Among the entries below, determine how many lines contain the word "support" and state only that figure.

═══ Input data ═══

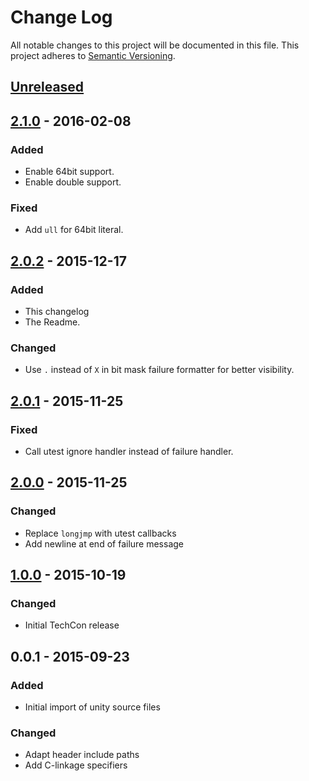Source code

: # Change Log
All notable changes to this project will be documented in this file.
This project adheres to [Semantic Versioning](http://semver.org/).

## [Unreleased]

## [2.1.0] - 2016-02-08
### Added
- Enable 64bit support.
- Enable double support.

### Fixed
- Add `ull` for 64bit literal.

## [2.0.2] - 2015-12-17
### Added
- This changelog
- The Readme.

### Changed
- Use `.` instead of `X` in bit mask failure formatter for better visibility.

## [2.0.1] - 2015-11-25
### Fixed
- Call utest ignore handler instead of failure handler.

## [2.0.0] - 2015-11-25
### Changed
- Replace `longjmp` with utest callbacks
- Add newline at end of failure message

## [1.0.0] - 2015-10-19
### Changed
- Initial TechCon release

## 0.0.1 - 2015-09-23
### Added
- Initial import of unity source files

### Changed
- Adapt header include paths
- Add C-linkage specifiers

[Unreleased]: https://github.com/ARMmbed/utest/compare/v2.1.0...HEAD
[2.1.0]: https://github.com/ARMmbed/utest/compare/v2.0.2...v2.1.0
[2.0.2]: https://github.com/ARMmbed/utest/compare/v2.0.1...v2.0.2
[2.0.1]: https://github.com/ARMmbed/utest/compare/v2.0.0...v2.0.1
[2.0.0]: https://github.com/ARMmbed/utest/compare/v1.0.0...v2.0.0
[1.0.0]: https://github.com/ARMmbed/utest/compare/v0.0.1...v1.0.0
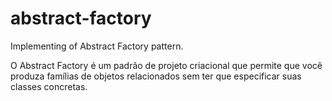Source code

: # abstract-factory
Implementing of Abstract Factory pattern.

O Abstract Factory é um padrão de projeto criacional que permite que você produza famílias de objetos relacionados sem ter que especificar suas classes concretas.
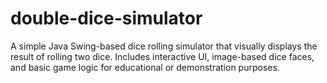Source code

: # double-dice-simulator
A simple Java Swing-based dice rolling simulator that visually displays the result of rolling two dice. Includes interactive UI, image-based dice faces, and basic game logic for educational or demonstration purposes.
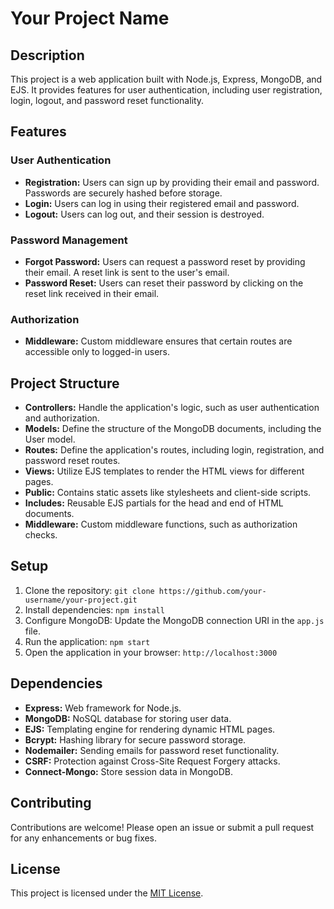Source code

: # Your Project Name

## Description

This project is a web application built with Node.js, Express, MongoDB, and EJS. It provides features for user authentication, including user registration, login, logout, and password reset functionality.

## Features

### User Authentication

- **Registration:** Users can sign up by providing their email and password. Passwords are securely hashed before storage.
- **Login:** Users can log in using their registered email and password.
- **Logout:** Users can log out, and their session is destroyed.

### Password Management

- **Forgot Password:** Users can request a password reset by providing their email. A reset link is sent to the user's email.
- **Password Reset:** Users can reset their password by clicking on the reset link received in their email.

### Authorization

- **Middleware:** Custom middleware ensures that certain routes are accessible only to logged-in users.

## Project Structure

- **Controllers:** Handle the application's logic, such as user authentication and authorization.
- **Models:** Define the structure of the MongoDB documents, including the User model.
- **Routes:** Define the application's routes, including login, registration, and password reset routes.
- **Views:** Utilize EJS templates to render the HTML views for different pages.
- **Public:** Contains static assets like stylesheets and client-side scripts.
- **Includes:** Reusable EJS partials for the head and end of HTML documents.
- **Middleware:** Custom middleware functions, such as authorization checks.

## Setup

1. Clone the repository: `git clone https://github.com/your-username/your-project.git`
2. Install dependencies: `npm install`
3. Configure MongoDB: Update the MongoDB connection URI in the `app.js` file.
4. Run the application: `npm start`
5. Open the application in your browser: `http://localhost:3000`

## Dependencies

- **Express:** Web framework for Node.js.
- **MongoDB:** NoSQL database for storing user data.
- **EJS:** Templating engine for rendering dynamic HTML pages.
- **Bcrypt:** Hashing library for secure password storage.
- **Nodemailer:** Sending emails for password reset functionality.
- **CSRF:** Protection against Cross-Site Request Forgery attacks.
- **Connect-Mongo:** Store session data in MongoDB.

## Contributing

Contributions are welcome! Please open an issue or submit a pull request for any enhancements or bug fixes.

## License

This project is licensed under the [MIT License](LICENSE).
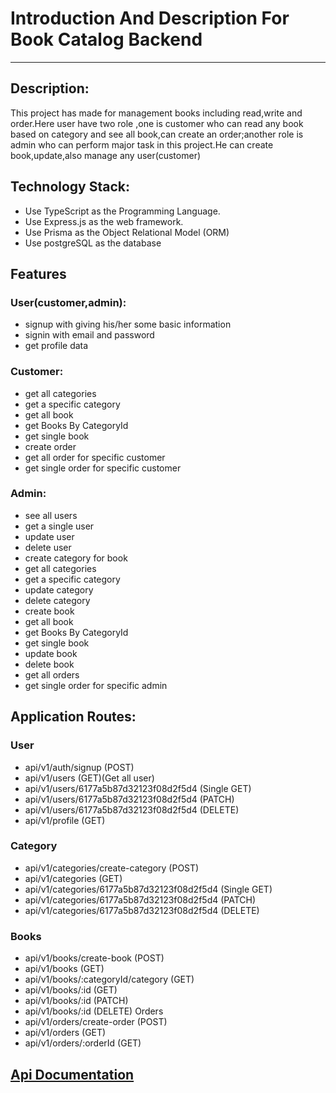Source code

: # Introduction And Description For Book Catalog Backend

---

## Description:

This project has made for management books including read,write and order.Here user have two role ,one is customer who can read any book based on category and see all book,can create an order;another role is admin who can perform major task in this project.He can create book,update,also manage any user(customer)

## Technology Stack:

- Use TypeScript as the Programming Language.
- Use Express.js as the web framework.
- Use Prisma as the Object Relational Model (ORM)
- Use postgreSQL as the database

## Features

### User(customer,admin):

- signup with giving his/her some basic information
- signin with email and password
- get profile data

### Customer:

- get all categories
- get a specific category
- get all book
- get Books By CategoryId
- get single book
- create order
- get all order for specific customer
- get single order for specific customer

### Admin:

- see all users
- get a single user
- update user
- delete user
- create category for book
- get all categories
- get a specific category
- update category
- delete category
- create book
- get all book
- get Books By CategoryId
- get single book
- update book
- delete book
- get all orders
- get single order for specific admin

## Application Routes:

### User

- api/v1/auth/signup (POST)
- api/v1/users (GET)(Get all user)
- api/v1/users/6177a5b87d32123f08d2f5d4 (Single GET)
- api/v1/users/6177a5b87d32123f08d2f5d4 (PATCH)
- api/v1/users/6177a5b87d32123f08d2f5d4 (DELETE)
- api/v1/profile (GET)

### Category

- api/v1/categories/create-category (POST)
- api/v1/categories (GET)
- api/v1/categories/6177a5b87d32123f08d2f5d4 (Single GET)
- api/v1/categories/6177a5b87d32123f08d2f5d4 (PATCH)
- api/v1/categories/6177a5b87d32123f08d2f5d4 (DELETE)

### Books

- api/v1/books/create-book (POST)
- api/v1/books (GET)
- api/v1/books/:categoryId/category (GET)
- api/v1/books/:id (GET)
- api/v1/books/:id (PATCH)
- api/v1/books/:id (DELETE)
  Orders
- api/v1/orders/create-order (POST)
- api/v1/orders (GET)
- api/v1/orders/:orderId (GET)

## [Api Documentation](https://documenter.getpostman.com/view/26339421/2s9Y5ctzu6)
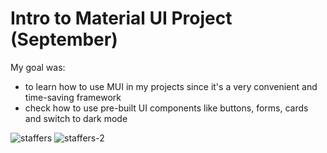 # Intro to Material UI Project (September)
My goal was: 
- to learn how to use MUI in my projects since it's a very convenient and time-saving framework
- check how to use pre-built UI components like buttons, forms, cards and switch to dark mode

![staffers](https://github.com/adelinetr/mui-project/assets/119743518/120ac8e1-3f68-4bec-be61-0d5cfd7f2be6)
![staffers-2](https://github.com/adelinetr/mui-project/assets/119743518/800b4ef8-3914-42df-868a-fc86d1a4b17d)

═══

§ Answer space:
2